*WORK INSTRUCTIONS:* How many lines in the records below contain the word "NormalTok"? Reply with the number alone.

*** DATASET EXTRACT Section Begins ***

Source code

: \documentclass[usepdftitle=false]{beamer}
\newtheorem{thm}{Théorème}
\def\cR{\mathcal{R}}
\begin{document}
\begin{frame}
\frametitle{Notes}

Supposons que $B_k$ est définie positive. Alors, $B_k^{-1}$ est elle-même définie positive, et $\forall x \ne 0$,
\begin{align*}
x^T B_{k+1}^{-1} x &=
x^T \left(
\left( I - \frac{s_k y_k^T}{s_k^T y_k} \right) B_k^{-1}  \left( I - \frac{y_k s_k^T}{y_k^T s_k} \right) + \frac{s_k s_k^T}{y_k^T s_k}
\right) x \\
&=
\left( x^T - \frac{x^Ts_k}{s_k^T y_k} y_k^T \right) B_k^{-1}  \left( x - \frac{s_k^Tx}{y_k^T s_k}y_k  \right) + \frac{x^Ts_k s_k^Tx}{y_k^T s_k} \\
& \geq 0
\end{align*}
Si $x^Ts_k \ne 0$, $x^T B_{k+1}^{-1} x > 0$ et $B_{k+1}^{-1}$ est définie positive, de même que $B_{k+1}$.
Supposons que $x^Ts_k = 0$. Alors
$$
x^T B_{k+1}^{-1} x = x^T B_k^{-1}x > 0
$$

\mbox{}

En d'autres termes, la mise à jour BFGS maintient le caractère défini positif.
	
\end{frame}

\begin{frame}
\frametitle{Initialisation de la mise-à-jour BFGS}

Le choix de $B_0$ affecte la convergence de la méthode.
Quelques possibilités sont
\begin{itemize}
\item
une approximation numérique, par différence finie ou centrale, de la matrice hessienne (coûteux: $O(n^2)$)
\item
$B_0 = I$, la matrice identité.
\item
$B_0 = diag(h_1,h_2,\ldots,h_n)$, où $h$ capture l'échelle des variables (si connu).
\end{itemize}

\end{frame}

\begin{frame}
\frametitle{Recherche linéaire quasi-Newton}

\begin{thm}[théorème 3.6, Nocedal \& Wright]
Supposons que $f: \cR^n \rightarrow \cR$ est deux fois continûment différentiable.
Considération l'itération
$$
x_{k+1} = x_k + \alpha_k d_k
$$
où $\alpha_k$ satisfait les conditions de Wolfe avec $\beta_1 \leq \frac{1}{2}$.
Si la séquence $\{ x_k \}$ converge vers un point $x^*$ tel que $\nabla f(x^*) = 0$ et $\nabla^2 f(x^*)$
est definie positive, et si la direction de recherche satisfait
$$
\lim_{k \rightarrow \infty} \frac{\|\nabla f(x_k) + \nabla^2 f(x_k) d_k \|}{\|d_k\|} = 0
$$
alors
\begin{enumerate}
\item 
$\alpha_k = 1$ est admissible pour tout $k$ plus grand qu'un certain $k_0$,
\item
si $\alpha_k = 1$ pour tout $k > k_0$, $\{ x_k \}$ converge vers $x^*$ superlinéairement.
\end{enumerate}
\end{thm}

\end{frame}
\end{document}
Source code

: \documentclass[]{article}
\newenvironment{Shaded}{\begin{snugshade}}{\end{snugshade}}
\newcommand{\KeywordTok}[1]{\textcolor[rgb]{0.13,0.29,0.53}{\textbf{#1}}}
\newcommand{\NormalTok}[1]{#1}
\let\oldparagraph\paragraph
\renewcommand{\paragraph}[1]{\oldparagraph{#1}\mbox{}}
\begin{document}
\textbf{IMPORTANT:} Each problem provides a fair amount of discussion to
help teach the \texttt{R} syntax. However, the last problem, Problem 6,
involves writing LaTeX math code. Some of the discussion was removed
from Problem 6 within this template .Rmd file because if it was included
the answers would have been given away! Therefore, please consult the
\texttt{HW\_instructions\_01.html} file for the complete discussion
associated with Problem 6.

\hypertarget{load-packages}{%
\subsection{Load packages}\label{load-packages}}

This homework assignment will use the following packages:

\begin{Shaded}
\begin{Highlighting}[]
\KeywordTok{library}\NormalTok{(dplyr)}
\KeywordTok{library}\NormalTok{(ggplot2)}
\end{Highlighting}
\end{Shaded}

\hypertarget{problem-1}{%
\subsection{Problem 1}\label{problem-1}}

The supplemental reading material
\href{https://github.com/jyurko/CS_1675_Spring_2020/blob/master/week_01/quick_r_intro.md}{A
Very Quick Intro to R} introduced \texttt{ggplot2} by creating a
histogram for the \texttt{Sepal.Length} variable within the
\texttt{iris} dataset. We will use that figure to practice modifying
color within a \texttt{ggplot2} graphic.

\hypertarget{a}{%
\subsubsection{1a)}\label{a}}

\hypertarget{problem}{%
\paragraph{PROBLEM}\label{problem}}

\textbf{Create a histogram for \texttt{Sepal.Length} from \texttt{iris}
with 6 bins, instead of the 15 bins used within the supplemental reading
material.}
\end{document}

*** DATASET EXTRACT Section Ends ***

*EXERCISE SOLUTION:* 3